CONCLUSIONS: In contrast to previous studies, our data suggest that the most common source of transmission to infants is now siblings. While continued monitoring of SOIs will optimize pertussis prevention strategies, recommendations for vaccination during pregnancy should directly increase protection of infants, regardless of SOI.

  • Abbreviations:
    aP
    acellular pertussis vaccine
    EPS
    Enhanced Pertussis Surveillance
    SOI
    source of infection
    Tdap
    reduced-dose acellular pertussis vaccine combined with tetanus and diphtheria toxoids
  • What’s Known on This Subject:

    The source of infant pertussis infection is typically identified ∼50% of the time. Historically, mothers have been identified as the most common source of pertussis transmission to infants.

    What This Study Adds:

    This analysis of 8 years of enhanced pertussis surveillance data has uncovered a shift in the most common source of infant pertussis infection in the United States from mothers to siblings.

    Pertussis is a highly contagious, vaccine-preventable disease with secondary attack rates reaching as high as 80% in susceptible individuals.1 Pertussis vaccines are included as part of routine childhood immunizations in the United States and are currently recommended as a 5-dose series for infants and young children.2 Because these vaccines do not confer lifelong immunity, reduced-dose acellular pertussis vaccines combined with tetanus and diphtheria toxoids (Tdap) were introduced in the United States in 2005 for routine use as a single booster dose among adolescents and adults.3,4 Despite high or increasing coverage with pertussis vaccines, the incidence of disease has been slowly increasing in a number of countries with notable epidemic peaks in recent years. The epidemiology of pertussis has also evolved, with a growing burden of disease among recently vaccinated children and adolescents.5 This trend is particularly evident in countries that have replaced whole-cell vaccine formulations with acellular pertussis vaccines (aP); the transition from whole-cell vaccine to aP vaccines in the United States occurred during the 1990s. Waning immunity in cohorts that received aP vaccines for their childhood series has been well-documented in recent studies.612

    Infants are at greatest risk for disease and death from pertussis, especially during the first 2 months of life before pertussis immunizations begin.

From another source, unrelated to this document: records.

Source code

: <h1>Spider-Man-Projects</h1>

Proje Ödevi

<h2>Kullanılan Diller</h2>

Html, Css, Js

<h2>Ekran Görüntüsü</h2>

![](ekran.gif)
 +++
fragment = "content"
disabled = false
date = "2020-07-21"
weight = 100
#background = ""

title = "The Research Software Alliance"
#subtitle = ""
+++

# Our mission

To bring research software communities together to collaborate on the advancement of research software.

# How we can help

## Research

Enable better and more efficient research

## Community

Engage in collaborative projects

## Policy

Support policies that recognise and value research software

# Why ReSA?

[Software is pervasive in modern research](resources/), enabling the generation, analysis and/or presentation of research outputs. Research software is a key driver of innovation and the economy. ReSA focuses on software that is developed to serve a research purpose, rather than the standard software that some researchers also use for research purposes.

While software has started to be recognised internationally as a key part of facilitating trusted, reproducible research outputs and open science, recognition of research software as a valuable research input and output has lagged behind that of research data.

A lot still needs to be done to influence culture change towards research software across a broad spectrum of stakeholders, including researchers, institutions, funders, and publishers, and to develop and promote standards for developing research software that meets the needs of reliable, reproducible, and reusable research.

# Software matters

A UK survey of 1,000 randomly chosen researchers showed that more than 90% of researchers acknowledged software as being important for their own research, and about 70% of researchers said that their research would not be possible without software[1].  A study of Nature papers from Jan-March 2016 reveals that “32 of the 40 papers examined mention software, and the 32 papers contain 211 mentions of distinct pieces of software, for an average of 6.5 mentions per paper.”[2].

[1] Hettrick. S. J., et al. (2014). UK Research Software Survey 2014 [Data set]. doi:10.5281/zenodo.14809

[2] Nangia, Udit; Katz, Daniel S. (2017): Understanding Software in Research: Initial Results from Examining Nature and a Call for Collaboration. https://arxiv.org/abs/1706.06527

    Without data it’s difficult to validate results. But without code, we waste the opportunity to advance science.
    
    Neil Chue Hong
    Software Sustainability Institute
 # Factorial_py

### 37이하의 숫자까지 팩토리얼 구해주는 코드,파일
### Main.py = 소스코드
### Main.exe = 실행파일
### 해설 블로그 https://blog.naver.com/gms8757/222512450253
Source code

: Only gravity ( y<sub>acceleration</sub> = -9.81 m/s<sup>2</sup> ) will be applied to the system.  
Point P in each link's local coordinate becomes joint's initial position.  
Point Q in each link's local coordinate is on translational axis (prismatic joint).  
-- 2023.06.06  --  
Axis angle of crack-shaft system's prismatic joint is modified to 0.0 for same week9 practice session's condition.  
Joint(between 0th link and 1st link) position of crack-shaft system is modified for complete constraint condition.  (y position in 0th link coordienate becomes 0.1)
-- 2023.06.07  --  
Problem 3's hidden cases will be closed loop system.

Numerous studies have evaluated the source of pertussis transmission to infants and typically report an unknown source of infection for ≥50% of infant cases.1315 When a source is identified, mothers have been the most commonly cited source of infection in the United States (32%–37%).13,15 However, recently published data from Australia and the Netherlands suggest that siblings are playing an increasingly important role in the transmission of pertussis to young infants in these countries.1618

    The objective of this evaluation was to use Enhanced Pertussis Surveillance (EPS) data collected between 2006 and 2013 to identify the most common sources of infant pertussis infections in the United States and identify any changes in transmission of disease to infants in light of the shifting epidemiology.

    Methods

    Surveillance

    Cases of pertussis were identified through Enhanced Pertussis Surveillance in 7 states between January 1, 2006, and December 31, 2013. The surveillance area and dates of participation varied by state and included Colorado (5-county Denver metropolitan area; January 1, 2011–December 31, 2013), Connecticut (statewide; January 1, 2011–December 31, 2013), Massachusetts (statewide; January 1, 2006– December 31, 2010), Minnesota (statewide; January 1, 2006–December 31, 2013), New Mexico (statewide; January 1, 2011–December 31, 2013), New York (15-county Rochester and Albany areas; January 1, 2011–December 31, 2013), and Oregon (3-county Portland metropolitan area; January 1, 2010–December 31, 2013). EPS became part of the Emerging Infections Program Network in 2011 and is characterized by improved completeness and quality of pertussis surveillance data and augmented data collection that surpasses what is currently reported through the National Notifiable Diseases Surveillance System (NNDSS). As part of EPS, pertussis cases are reported to local or state health departments by clinical or reference laboratories after a positive laboratory result. Using information obtained from the case’s diagnosing health care provider and through case-patient interview, public health surveillance personnel complete a standardized case report form that includes information on demographics, clinical presentation, vaccination history, and epidemiologic information, including source of infant infection (SOI).

    Definitions

    Cases were defined as those <1 year of age on date of cough onset and were classified according to the Council of State and Territorial Epidemiologists case definition for pertussis that was in place during the study period. The clinical case definition used for this analysis required cough of ≥2 weeks’ duration with at least 1 clinical symptom (paroxysms, inspiratory whoop, or posttussive vomiting). Probable cases were defined as those persons meeting the clinical case definition. Confirmed cases were persons who had isolation of Bordetella pertussis from culture and a cough illness of any duration. Cases were also classified as confirmed if they met the clinical case definition and were either positive by polymerase chain reaction or had contact with a laboratory-confirmed case of pertussis; cases in persons ≥11 years of age from Massachusetts with a single acute serum immunoglobulin G antipertussis toxin antibody level of ≥20 μg/mL were also classified as confirmed.19 Confirmed and probable cases were included in our analysis for all states except Massachusetts, where only confirmed cases were reported.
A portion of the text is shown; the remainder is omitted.